Germany's Problem: Too Much Solar Power
Image: Flickr via OregonDOT
The electricity grid in Germany is actually in trouble because of too much solar power feeding into it. At least that's what the chairman of the DENA agency, which advises the government on energy, has warned.
Thanks in part to subsidies by the German government, solar installations have been spreading like wildfire. UPI reports that between eight and 10 gigawatts of solar capacity, which is equivalent to about 10 coal-fired power plants, are expected to be installed this year alone.
The network is facing congestion because of all this solar power, according to the DENA agency chairman, Stephan Kohler, although the solar industry disagrees.
Kohler has called on Germany to scale back the growth of solar power, and recommends the government impose a cap of 1 GW per year.
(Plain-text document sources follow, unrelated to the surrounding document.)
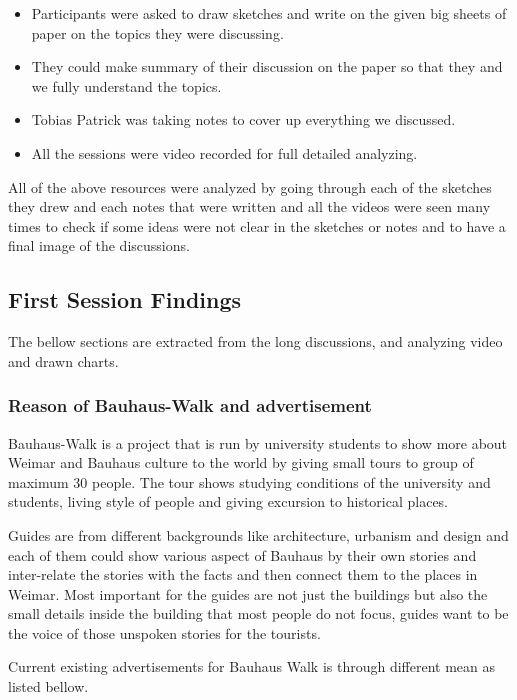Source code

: \begin {itemize}
\item	Participants were asked to draw sketches and write on the given big sheets of paper on the topics they were discussing.
\item	They could make summary of their discussion on the paper so that they and we fully understand the topics.
\item	Tobias Patrick was taking notes to cover up everything we discussed.
\item	All the sessions were video recorded for full detailed analyzing. 
\end{itemize}

All of the above resources were analyzed by going through each of the sketches they drew and each notes that were written and all the videos were seen many times to check if some ideas were not clear in the sketches or notes and to have a final image of the discussions.



\subsection {First Session Findings}
The bellow sections are extracted from the long discussions, and analyzing video and drawn charts.


\subsubsection{Reason of Bauhaus-Walk and advertisement}
Bauhaus-Walk is a project that is run by university students to show more about Weimar and Bauhaus culture to the world by giving small tours to group of maximum 30 people. The tour shows studying conditions of the university and students, living style of people and giving excursion to historical places.

Guides are from different backgrounds like architecture, urbanism and design and each of them could show various aspect of Bauhaus by their own stories and inter-relate the stories with the facts and then connect them to the places in Weimar. Most important for the guides are not just the buildings but also the small details inside the building that most people do not focus, guides want to be the voice of those unspoken stories for the tourists.

Current existing advertisements for Bauhaus Walk is through different mean as listed bellow.

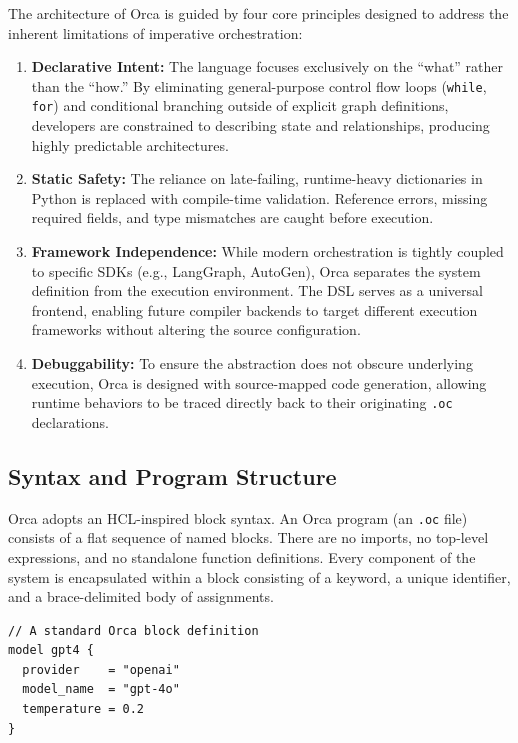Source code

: \documentclass[sigconf,nonacm]{acmart}
\begin{document}
The architecture of Orca is guided by four core principles designed to
address the inherent limitations of imperative orchestration:
\begin{enumerate}[leftmargin=*]
  \item \textbf{Declarative Intent:} The language focuses exclusively on the
        ``what'' rather than the ``how.'' By eliminating general-purpose
        control flow loops (\texttt{while}, \texttt{for}) and conditional
        branching outside of explicit graph definitions, developers are
        constrained to describing state and relationships, producing highly
        predictable architectures.
  \item \textbf{Static Safety:} The reliance on late-failing,
        runtime-heavy dictionaries in Python is replaced with compile-time
        validation. Reference errors, missing required fields, and type
        mismatches are caught before execution.
  \item \textbf{Framework Independence:} While modern orchestration is
        tightly coupled to specific SDKs (e.g., LangGraph, AutoGen), Orca
        separates the system definition from the execution environment. The DSL
        serves as a universal frontend, enabling future compiler backends to
        target different execution frameworks without altering the source
        configuration.
  \item \textbf{Debuggability:} To ensure the abstraction does not obscure
        underlying execution, Orca is designed with source-mapped code
        generation, allowing runtime behaviors to be traced directly back to
        their originating \texttt{.oc} declarations.
\end{enumerate}

\subsection{Syntax and Program Structure}
\label{sec:design:syntax}

Orca adopts an HCL-inspired block syntax. An Orca program (an \texttt{.oc}
file) consists of a flat sequence of named blocks. There are no imports, no
top-level expressions, and no standalone function definitions. Every
component of the system is encapsulated within a block consisting of a
keyword, a unique identifier, and a brace-delimited body of assignments.

\begin{lstlisting}[caption={A standard Orca block definition.},label={lst:orca-block}]
// A standard Orca block definition
model gpt4 {
  provider    = "openai"
  model_name  = "gpt-4o"
  temperature = 0.2
}
\end{lstlisting}
\end{document}

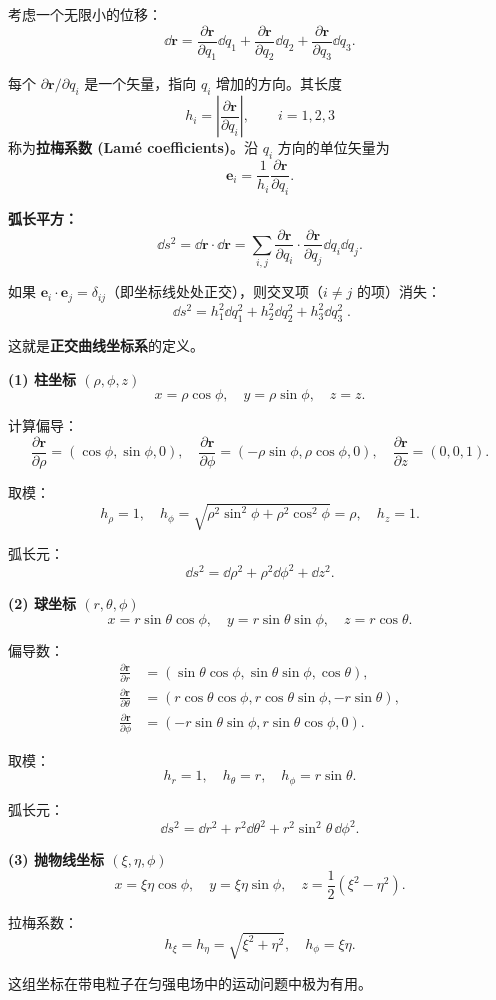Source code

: 考虑一个无限小的位移：
\[
\dd\mathbf{r} = \frac{\partial\mathbf{r}}{\partial q_1}\dd q_1
+ \frac{\partial\mathbf{r}}{\partial q_2}\dd q_2
+ \frac{\partial\mathbf{r}}{\partial q_3}\dd q_3 .
\]

每个 $\partial\mathbf{r}/\partial q_i$ 是一个矢量，指向 $q_i$ 增加的方向。其长度
\[
h_i = \left|\frac{\partial\mathbf{r}}{\partial q_i}\right|,\qquad i=1,2,3
\]
称为\textbf{拉梅系数 (Lamé coefficients)}。沿 $q_i$ 方向的单位矢量为
\[
\mathbf{e}_i = \frac{1}{h_i}\frac{\partial\mathbf{r}}{\partial q_i}.
\]

\textbf{弧长平方：}
\[
\dd s^2 = \dd\mathbf{r}\cdot\dd\mathbf{r}
= \sum_{i,j} \frac{\partial\mathbf{r}}{\partial q_i}\cdot\frac{\partial\mathbf{r}}{\partial q_j}\dd q_i\dd q_j .
\]

如果 $\mathbf{e}_i\cdot\mathbf{e}_j = \delta_{ij}$（即坐标线处处正交），则交叉项（$i\neq j$ 的项）消失：
\[
\boxed{\;\dd s^2 = h_1^2\dd q_1^2 + h_2^2\dd q_2^2 + h_3^2\dd q_3^2\;}.
\label{eq:metric_line_element}
\]

这就是\textbf{正交曲线坐标系}的定义。

\begin{example}
\textbf{(1) 柱坐标 $(\rho,\phi,z)$}
\[
x = \rho\cos\phi,\quad y = \rho\sin\phi,\quad z = z.
\]

计算偏导：
\[
\frac{\partial\mathbf{r}}{\partial\rho} = (\cos\phi,\sin\phi,0),\quad
\frac{\partial\mathbf{r}}{\partial\phi} = (-\rho\sin\phi,\rho\cos\phi,0),\quad
\frac{\partial\mathbf{r}}{\partial z} = (0,0,1).
\]

取模：
\[
h_\rho = 1,\quad h_\phi = \sqrt{\rho^2\sin^2\phi+\rho^2\cos^2\phi} = \rho,\quad h_z = 1.
\]

弧长元：
\[
\dd s^2 = \dd\rho^2 + \rho^2\dd\phi^2 + \dd z^2.
\]

\textbf{(2) 球坐标 $(r,\theta,\phi)$}
\[
x = r\sin\theta\cos\phi,\quad y = r\sin\theta\sin\phi,\quad z = r\cos\theta.
\]

偏导数：
\begin{align*}
\frac{\partial\mathbf{r}}{\partial r} &= (\sin\theta\cos\phi,\sin\theta\sin\phi,\cos\theta),\\
\frac{\partial\mathbf{r}}{\partial\theta} &= (r\cos\theta\cos\phi,r\cos\theta\sin\phi,-r\sin\theta),\\
\frac{\partial\mathbf{r}}{\partial\phi} &= (-r\sin\theta\sin\phi,r\sin\theta\cos\phi,0).
\end{align*}

取模：
\[
h_r = 1,\quad h_\theta = r,\quad h_\phi = r\sin\theta.
\]

弧长元：
\[
\dd s^2 = \dd r^2 + r^2\dd\theta^2 + r^2\sin^2\theta\,\dd\phi^2.
\]

\textbf{(3) 抛物线坐标 $(\xi,\eta,\phi)$}
\[
x = \xi\eta\cos\phi,\quad y = \xi\eta\sin\phi,\quad z = \frac12(\xi^2-\eta^2).
\]

拉梅系数：
\[
h_\xi = h_\eta = \sqrt{\xi^2+\eta^2},\quad h_\phi = \xi\eta.
\]

这组坐标在带电粒子在匀强电场中的运动问题中极为有用。
\end{example}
UPI reports that at the current rate, Germany would have almost 50 GW of solar capacity by 2013, and Berlin recently agreed to reduce subsidies for rooftop solar panels by 16 percent—that's down from up to subsidies of 50 percent, in some cases.
Compare that with the U.S., where the tax incentives for solar vary but never come close to the benefits fossil fuels get: according to 1BOG, the average U.S. taxpayer has paid $521.73 toward fossil fuel subsidies over the last five years—and $7.24 towards solar.